- [TASK DIRECTIONS]
Within the lines below, find those that hold the string "const" and copy each one.

- [Stored items]

--

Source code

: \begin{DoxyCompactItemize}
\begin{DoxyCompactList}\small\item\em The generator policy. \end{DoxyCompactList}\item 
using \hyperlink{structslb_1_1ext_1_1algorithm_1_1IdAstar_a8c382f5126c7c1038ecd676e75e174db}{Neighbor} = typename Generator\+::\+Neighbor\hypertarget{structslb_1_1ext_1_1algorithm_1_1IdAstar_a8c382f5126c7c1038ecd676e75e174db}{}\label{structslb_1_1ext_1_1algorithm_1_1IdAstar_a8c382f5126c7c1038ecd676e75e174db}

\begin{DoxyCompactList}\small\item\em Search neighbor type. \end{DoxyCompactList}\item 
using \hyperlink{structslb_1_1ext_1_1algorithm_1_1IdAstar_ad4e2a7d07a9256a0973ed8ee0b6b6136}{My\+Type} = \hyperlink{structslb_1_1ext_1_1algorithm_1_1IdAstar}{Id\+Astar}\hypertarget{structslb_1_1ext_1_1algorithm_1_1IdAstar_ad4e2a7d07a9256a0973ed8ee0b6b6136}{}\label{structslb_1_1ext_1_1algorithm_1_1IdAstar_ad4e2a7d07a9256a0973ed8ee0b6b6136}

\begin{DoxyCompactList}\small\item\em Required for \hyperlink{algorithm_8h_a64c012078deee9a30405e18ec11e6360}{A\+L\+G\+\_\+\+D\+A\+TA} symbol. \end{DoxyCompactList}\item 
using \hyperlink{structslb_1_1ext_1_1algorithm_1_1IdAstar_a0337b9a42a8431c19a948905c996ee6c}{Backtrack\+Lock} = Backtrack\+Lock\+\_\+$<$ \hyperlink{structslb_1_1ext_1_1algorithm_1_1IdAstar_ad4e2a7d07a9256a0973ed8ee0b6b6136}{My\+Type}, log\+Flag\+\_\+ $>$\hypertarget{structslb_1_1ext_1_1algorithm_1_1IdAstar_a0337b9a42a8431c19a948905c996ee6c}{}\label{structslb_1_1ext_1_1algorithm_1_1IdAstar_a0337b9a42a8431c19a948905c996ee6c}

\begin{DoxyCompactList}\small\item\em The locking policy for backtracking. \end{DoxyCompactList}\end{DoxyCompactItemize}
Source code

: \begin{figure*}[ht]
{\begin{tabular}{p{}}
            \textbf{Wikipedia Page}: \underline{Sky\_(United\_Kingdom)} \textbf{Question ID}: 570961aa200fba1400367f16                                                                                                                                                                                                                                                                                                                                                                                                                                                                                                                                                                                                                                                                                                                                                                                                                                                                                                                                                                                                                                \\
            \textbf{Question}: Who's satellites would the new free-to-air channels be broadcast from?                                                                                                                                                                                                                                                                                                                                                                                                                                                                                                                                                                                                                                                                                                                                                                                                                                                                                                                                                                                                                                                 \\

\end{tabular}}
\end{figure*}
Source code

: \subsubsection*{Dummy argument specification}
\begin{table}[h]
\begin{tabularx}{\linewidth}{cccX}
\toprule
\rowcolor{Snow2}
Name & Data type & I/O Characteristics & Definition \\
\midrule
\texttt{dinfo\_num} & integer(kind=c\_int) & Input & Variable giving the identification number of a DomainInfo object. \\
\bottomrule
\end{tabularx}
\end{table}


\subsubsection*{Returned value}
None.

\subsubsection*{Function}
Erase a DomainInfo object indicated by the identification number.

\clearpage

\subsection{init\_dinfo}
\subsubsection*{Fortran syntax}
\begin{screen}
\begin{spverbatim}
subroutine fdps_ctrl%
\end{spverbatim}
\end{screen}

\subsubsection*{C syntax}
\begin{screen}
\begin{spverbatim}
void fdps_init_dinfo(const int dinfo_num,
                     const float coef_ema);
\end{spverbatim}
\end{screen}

--

- [RESPONSE TO THIS TASK]
void fdps_init_dinfo(const int dinfo_num,
                     const float coef_ema);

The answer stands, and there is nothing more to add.